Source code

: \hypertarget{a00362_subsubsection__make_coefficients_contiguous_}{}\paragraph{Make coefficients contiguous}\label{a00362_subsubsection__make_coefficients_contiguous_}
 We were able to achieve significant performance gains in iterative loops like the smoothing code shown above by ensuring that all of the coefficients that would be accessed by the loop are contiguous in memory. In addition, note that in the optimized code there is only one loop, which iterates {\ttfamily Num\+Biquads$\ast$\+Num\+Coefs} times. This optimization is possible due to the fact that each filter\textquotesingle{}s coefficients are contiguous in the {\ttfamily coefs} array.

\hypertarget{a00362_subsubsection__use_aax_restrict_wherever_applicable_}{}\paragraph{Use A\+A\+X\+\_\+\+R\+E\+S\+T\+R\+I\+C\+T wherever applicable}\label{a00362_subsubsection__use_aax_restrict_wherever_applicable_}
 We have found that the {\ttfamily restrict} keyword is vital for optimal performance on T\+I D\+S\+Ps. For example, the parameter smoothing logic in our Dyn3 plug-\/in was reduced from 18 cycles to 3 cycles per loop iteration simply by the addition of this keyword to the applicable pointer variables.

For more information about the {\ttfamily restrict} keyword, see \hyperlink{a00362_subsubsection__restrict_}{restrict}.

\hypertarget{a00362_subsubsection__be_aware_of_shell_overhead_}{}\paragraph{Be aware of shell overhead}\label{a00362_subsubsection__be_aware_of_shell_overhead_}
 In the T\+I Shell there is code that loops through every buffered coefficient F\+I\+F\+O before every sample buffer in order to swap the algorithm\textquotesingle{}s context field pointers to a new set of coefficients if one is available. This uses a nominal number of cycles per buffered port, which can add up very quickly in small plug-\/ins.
* * *
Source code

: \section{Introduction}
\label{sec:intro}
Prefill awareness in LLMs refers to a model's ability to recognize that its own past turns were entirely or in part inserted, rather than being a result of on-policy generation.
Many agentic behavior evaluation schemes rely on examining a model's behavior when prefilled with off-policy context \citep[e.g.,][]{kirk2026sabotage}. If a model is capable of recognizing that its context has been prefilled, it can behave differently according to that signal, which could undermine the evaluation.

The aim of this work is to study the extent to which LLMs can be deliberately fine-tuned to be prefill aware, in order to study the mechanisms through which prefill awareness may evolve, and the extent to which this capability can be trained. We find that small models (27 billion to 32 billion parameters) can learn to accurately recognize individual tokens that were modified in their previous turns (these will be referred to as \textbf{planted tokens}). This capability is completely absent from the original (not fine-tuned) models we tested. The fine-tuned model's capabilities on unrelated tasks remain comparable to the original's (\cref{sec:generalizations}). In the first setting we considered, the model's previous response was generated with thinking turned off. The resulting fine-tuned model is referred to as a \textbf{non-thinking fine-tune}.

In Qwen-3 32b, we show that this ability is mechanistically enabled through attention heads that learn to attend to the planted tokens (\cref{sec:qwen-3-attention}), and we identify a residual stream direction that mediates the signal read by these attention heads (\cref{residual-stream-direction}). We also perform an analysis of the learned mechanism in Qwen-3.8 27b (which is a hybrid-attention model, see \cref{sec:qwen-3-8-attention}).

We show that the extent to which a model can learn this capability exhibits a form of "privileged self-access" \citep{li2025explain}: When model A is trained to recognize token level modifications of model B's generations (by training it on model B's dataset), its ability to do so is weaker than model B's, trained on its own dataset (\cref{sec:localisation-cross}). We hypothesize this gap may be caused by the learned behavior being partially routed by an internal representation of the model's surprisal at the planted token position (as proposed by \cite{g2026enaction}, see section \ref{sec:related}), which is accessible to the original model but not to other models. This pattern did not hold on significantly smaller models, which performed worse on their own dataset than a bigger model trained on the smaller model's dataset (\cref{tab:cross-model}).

Problem = Of all the entries above, retype exactly the lines from the line with "For more information" to the line with "In the T\+I", both included, and no others.

Solution to the problem =
For more information about the {\ttfamily restrict} keyword, see \hyperlink{a00362_subsubsection__restrict_}{restrict}.

\hypertarget{a00362_subsubsection__be_aware_of_shell_overhead_}{}\paragraph{Be aware of shell overhead}\label{a00362_subsubsection__be_aware_of_shell_overhead_}
 In the T\+I Shell there is code that loops through every buffered coefficient F\+I\+F\+O before every sample buffer in order to swap the algorithm\textquotesingle{}s context field pointers to a new set of coefficients if one is available. This uses a nominal number of cycles per buffered port, which can add up very quickly in small plug-\/ins.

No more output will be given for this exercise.